Slow and steady

In 260 BC, the ancient world of the Mediterranean was split in a great power struggle of the First Punic War between the sea power of Carthage and the land based legions of Rome. The conflict erupted around the Volcanic island of Sicily where local powers enlisted the help of Rome and Carthage to settle their own disputes.


Rome and Carthage at the start of the Punic War

Realizing that victory in the Mediterranean required a powerful fleet, Rome built over 100 ships within 2 months based on the design of a shipwrecked Carthaginian quinquereme. Seafaring expertise was came from lower ranked officers who were often Greeks. The Romans also borrowed another old Greek invention, the corvus. This was a movable bridge their legions could use to board enemy ships that got too close.



At the Battle of Mylae, Rome won its first naval victory where they boarded and captured 30 Carthaginian ships before the Carthaginians learnt to avoid the corvi. Eventually, the Roman naval tactics improved and they could dispense with the structurally destabilizing corvus and fight the Carthaginians on their own terms using battering rams on the prows of their ships.


Romans boarding a Carthaginoan ship

Rome’s eventual victory in the 23 year long war has been attributed to many things. Roman persistence in the face of heavy odds rather than suing for peace, its ability to mobilize private investment into the war effort (Carthaginian nobility were unwilling to risk their fortunes) and also their engineering innovation of the corvus.

But there is one more interesting thing. Undersea archaeologists have recovered some of the battering rams used during the war and have been able to decipher some of the inscriptions etched on them. The Carthaginian rams had grand statements invoking their gods and goddesses to destroy their enemies, the Roman rams contained the simple and prosaic information that the ram had been inspected and passed by a quality inspector. Maybe the Romans won because they were dull and methodical.

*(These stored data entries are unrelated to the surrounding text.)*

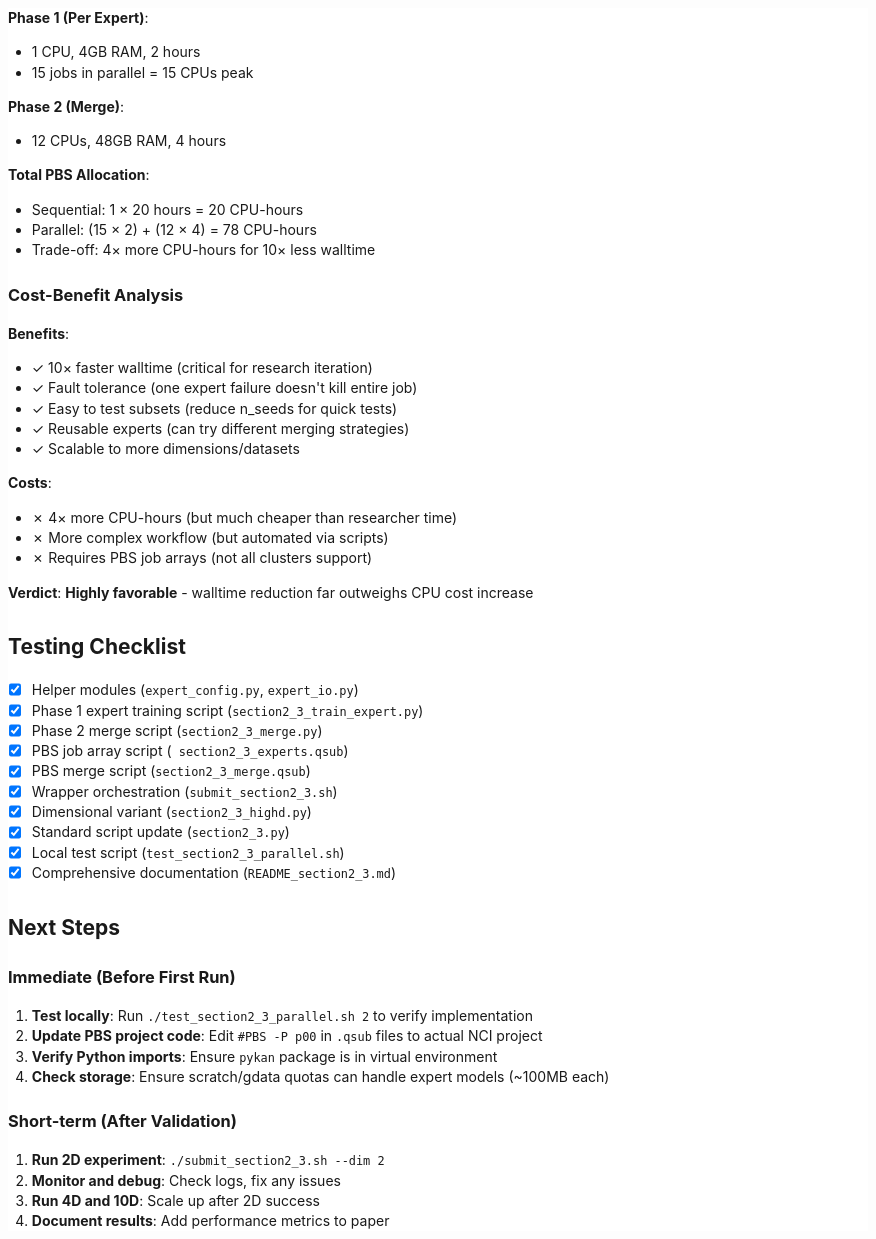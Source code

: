 **Phase 1 (Per Expert)**:
- 1 CPU, 4GB RAM, 2 hours
- 15 jobs in parallel = 15 CPUs peak

**Phase 2 (Merge)**:
- 12 CPUs, 48GB RAM, 4 hours

**Total PBS Allocation**:
- Sequential: 1 × 20 hours = 20 CPU-hours
- Parallel: (15 × 2) + (12 × 4) = 78 CPU-hours
- Trade-off: 4× more CPU-hours for 10× less walltime

### Cost-Benefit Analysis

**Benefits**:
- ✓ 10× faster walltime (critical for research iteration)
- ✓ Fault tolerance (one expert failure doesn't kill entire job)
- ✓ Easy to test subsets (reduce n_seeds for quick tests)
- ✓ Reusable experts (can try different merging strategies)
- ✓ Scalable to more dimensions/datasets

**Costs**:
- ✗ 4× more CPU-hours (but much cheaper than researcher time)
- ✗ More complex workflow (but automated via scripts)
- ✗ Requires PBS job arrays (not all clusters support)

**Verdict**: **Highly favorable** - walltime reduction far outweighs CPU cost increase

## Testing Checklist

- [x] Helper modules (`expert_config.py`, `expert_io.py`)
- [x] Phase 1 expert training script (`section2_3_train_expert.py`)
- [x] Phase 2 merge script (`section2_3_merge.py`)
- [x] PBS job array script (` section2_3_experts.qsub`)
- [x] PBS merge script (`section2_3_merge.qsub`)
- [x] Wrapper orchestration (`submit_section2_3.sh`)
- [x] Dimensional variant (`section2_3_highd.py`)
- [x] Standard script update (`section2_3.py`)
- [x] Local test script (`test_section2_3_parallel.sh`)
- [x] Comprehensive documentation (`README_section2_3.md`)

## Next Steps

### Immediate (Before First Run)
1. **Test locally**: Run `./test_section2_3_parallel.sh 2` to verify implementation
2. **Update PBS project code**: Edit `#PBS -P p00` in `.qsub` files to actual NCI project
3. **Verify Python imports**: Ensure `pykan` package is in virtual environment
4. **Check storage**: Ensure scratch/gdata quotas can handle expert models (~100MB each)

### Short-term (After Validation)
1. **Run 2D experiment**: `./submit_section2_3.sh --dim 2`
2. **Monitor and debug**: Check logs, fix any issues
3. **Run 4D and 10D**: Scale up after 2D success
4. **Document results**: Add performance metrics to paper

My first trip to the United States was in 2007. On the way from the airport to the hotel, I remember the cab driver overtaking an 18 wheel truck on a turn at a speed I would have considered suicidal in India. I remember the tightening in my guts as I imagined the truck moving just a few inches to the side. It was later that I realized that I had probably been safer then than I had been at any point on an Indian road. The cab driver knew exactly what to expect from the truck driver. In India, traffic is slow because we try to allow for wide margins of error from all other drivers.

US traffic (left), Indian traffic (right)

Again in a department store, I was impressed by the cashiers who seemed far more efficient and better trained than their Indian counterparts. Before I realized it, one girl scarcely out of high school had sold me a tea container I probably didn’t need and had very nearly managed to get me to buy some 30% more tea than I had intended to buy.

The secret of the American economy was not the talent in Silicon Valley (there is plenty in India), but the dull, overarching systems that make day to day living efficient and hassle free. The systems are designed to require minimal talent or interpretation on the part of the worker, just a basic adherence to simple instructions and result in smooth operation. Manufacturing production lines may be disappearing from the US, but the miracle of standardized mass production remains ingrained in the culture.


The backbone of the US economy

It is not surprising that terms like ‘creative destruction’ and ‘anti-fragile’ come from the US and not the third world. To shake up the system, you need an underlying bedrock of stability that gives you the confidence to take such risks. Even the much criticized social and medical security systems provides people the confidence to take career risks. Cultures where all safety nets are restricted to personal and family savings tend to be far more risk averse.